Everything was back up at 9:01pm EST, after suffering a rather troublesome 20 minute downtime. We are presently working to scan the configurations of core1, msfc01, and sw01 before re-attempting this maintenance.

We will be re-attempting the replacement of this VIP card within the next 2 hours, and will likely simply turn down the connections to core1 beforehand (in case of catastrophic failure), while routing everyone out of the msfc01 router until the VIP has been replaced, at which point we will return the network to its regular configuration, and redundancy.

I sincerely appologise for any inconvinience this may have caused, and hope that everyone can understand. PC's network has been operating with next to no downtime for over a year at this point, and unfortunatly, human error does happen. We will continue to strive to add further network diversity to our network (with a new 7206 VXR router thats scheduled to be deployed within the next month, as it was shipped a few days ago), and continue to provide the same quality of service I sincerely hope everyone enjoys and appreciates.

Regards,

Post by **porcupine** » Tue Mar 22, 2005 10:41 pm

We are now gracefully diverting traffic from core1 > msfc01 to ensure that if core1 goes down again while re-inserting the VIP card, we do not experience a bunch of BGP flaps. People will notice traffic routing exclusively over Peer1 shortly as we stop announcing our routes temporarily over NAC and Teleglobe.

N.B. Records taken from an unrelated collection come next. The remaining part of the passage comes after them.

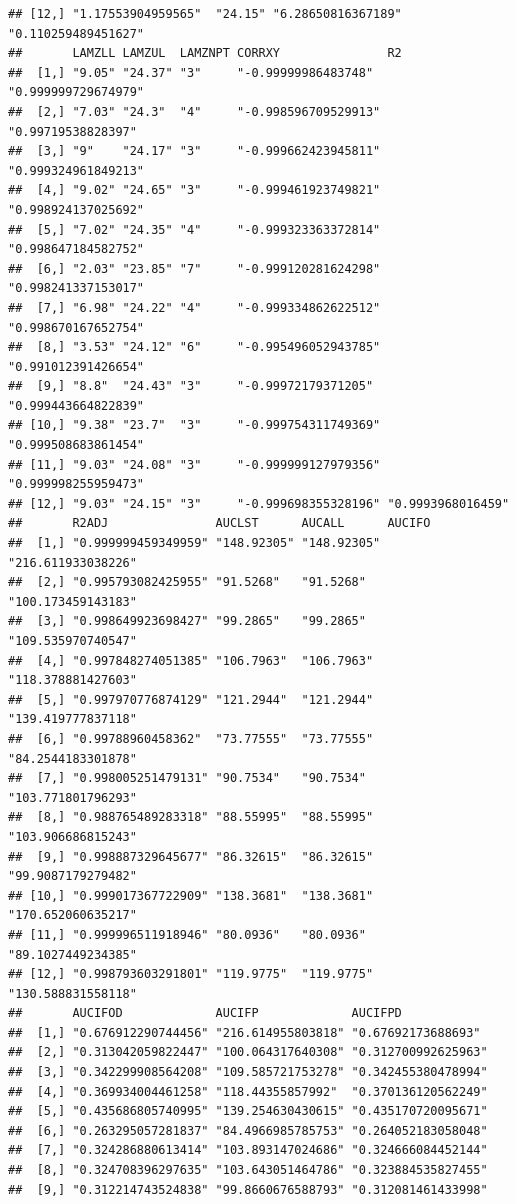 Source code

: \documentclass[]{krantz}
\theoremstyle{definition}
\theoremstyle{definition}
\theoremstyle{definition}
\theoremstyle{remark}
\begin{document}
\begin{verbatim}
## [12,] "1.17553904959565"  "24.15" "6.28650816367189" "0.110259489451627" 
##       LAMZLL LAMZUL  LAMZNPT CORRXY               R2                 
##  [1,] "9.05" "24.37" "3"     "-0.99999986483748"  "0.999999729674979"
##  [2,] "7.03" "24.3"  "4"     "-0.998596709529913" "0.99719538828397" 
##  [3,] "9"    "24.17" "3"     "-0.999662423945811" "0.999324961849213"
##  [4,] "9.02" "24.65" "3"     "-0.999461923749821" "0.998924137025692"
##  [5,] "7.02" "24.35" "4"     "-0.999323363372814" "0.998647184582752"
##  [6,] "2.03" "23.85" "7"     "-0.999120281624298" "0.998241337153017"
##  [7,] "6.98" "24.22" "4"     "-0.999334862622512" "0.998670167652754"
##  [8,] "3.53" "24.12" "6"     "-0.995496052943785" "0.991012391426654"
##  [9,] "8.8"  "24.43" "3"     "-0.99972179371205"  "0.999443664822839"
## [10,] "9.38" "23.7"  "3"     "-0.999754311749369" "0.999508683861454"
## [11,] "9.03" "24.08" "3"     "-0.999999127979356" "0.999998255959473"
## [12,] "9.03" "24.15" "3"     "-0.999698355328196" "0.9993968016459"  
##       R2ADJ               AUCLST      AUCALL      AUCIFO            
##  [1,] "0.999999459349959" "148.92305" "148.92305" "216.611933038226"
##  [2,] "0.995793082425955" "91.5268"   "91.5268"   "100.173459143183"
##  [3,] "0.998649923698427" "99.2865"   "99.2865"   "109.535970740547"
##  [4,] "0.997848274051385" "106.7963"  "106.7963"  "118.378881427603"
##  [5,] "0.997970776874129" "121.2944"  "121.2944"  "139.419777837118"
##  [6,] "0.99788960458362"  "73.77555"  "73.77555"  "84.2544183301878"
##  [7,] "0.998005251479131" "90.7534"   "90.7534"   "103.771801796293"
##  [8,] "0.988765489283318" "88.55995"  "88.55995"  "103.906686815243"
##  [9,] "0.998887329645677" "86.32615"  "86.32615"  "99.9087179279482"
## [10,] "0.999017367722909" "138.3681"  "138.3681"  "170.652060635217"
## [11,] "0.999996511918946" "80.0936"   "80.0936"   "89.1027449234385"
## [12,] "0.998793603291801" "119.9775"  "119.9775"  "130.588831558118"
##       AUCIFOD             AUCIFP             AUCIFPD            
##  [1,] "0.676912290744456" "216.614955803818" "0.67692173688693" 
##  [2,] "0.313042059822447" "100.064317640308" "0.312700992625963"
##  [3,] "0.342299908564208" "109.585721753278" "0.342455380478994"
##  [4,] "0.369934004461258" "118.44355857992"  "0.370136120562249"
##  [5,] "0.435686805740995" "139.254630430615" "0.435170720095671"
##  [6,] "0.263295057281837" "84.4966985785753" "0.264052183058048"
##  [7,] "0.324286880613414" "103.893147024686" "0.324666084452144"
##  [8,] "0.324708396297635" "103.643051464786" "0.323884535827455"
##  [9,] "0.312214743524838" "99.8660676588793" "0.312081461433998"

\end{verbatim}
\end{document}
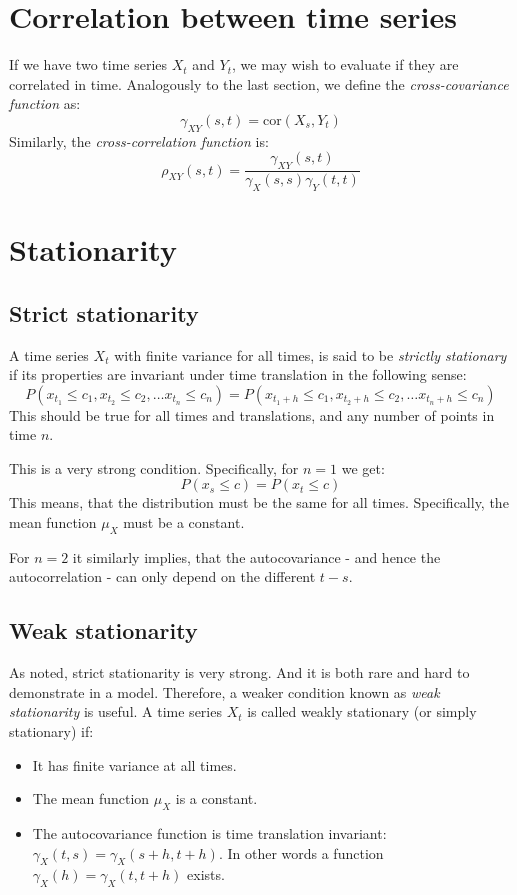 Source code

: \documentclass[12pt, a4paper]{article}
\numberwithin{equation}{section}
\begin{document}
\section{Correlation between time series}
If we have two time series $X_t$ and $Y_t$, we may wish to evaluate if they are correlated in time. Analogously to the last section, we define the \textit{cross-covariance function} as:
\begin{equation}
\gamma_{XY}(s,t)=\textrm{cor}(X_s,Y_t)
\end{equation}
Similarly, the \textit{cross-correlation function} is:
\begin{equation}
\rho_{XY}(s,t)=\frac{\gamma_{XY}(s,t)}{\gamma_X(s,s)\gamma_Y(t,t)}
\end{equation}

\section{Stationarity}

\subsection{Strict stationarity}
A time series $X_t$ with finite variance for all times, is said to be \textit{strictly stationary} if its properties are invariant under time translation in the following sense:
\begin{equation}
\label{strict_stationarity}
P(x_{t_1}\le c_1,x_{t_2}\le c_2,\ldots x_{t_n}\le c_n)=P(x_{t_1+h}\le c_1,x_{t_2+h}\le c_2,\ldots x_{t_n+h}\le c_n)
\end{equation}
This should be true for all times and translations, and any number of points in time $n$.

This is a very strong condition. Specifically, for $n=1$ we get:
\begin{equation}
P(x_s\le c)=P(x_t\le c)
\end{equation}
This means, that the distribution must be the same for all times. Specifically, the mean function $\mu_X$ must be a constant.

For $n=2$ it similarly implies, that the autocovariance - and hence the autocorrelation - can only depend on the different $t-s$.

\subsection{Weak stationarity}
As noted, strict stationarity is very strong. And it is both rare and hard to demonstrate in a model. Therefore, a weaker condition known as \textit{weak stationarity} is useful. A time series $X_t$ is called weakly stationary (or simply stationary) if:
\begin{itemize}
\item It has finite variance at all times.
\item The mean function $\mu_X$ is a constant.
\item The autocovariance function is time translation invariant: $\gamma_X(t,s)=\gamma_X(s+h,t+h)$. In other words a function $\gamma_X(h)=\gamma_X(t,t+h)$ exists.
\end{itemize}
\end{document}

Post by **porcupine** » Wed Mar 23, 2005 4:42 am

Just to conclude,

Everything is now back up and running 100%. On the second attempt, core1 accepted the new VIP #4, without any issues, at which point we were able to turn back up the BGP sessions, and allow traffic to flow back over core1.

The connectivity between core1 > msfc01, msfc01 > sw01, core1 > sw01 have all be restored, and the network is once again operating at full capacity, with the redundancy features in place.

Once again, I appologise for any inconviniences the outage last night caused.

Regards,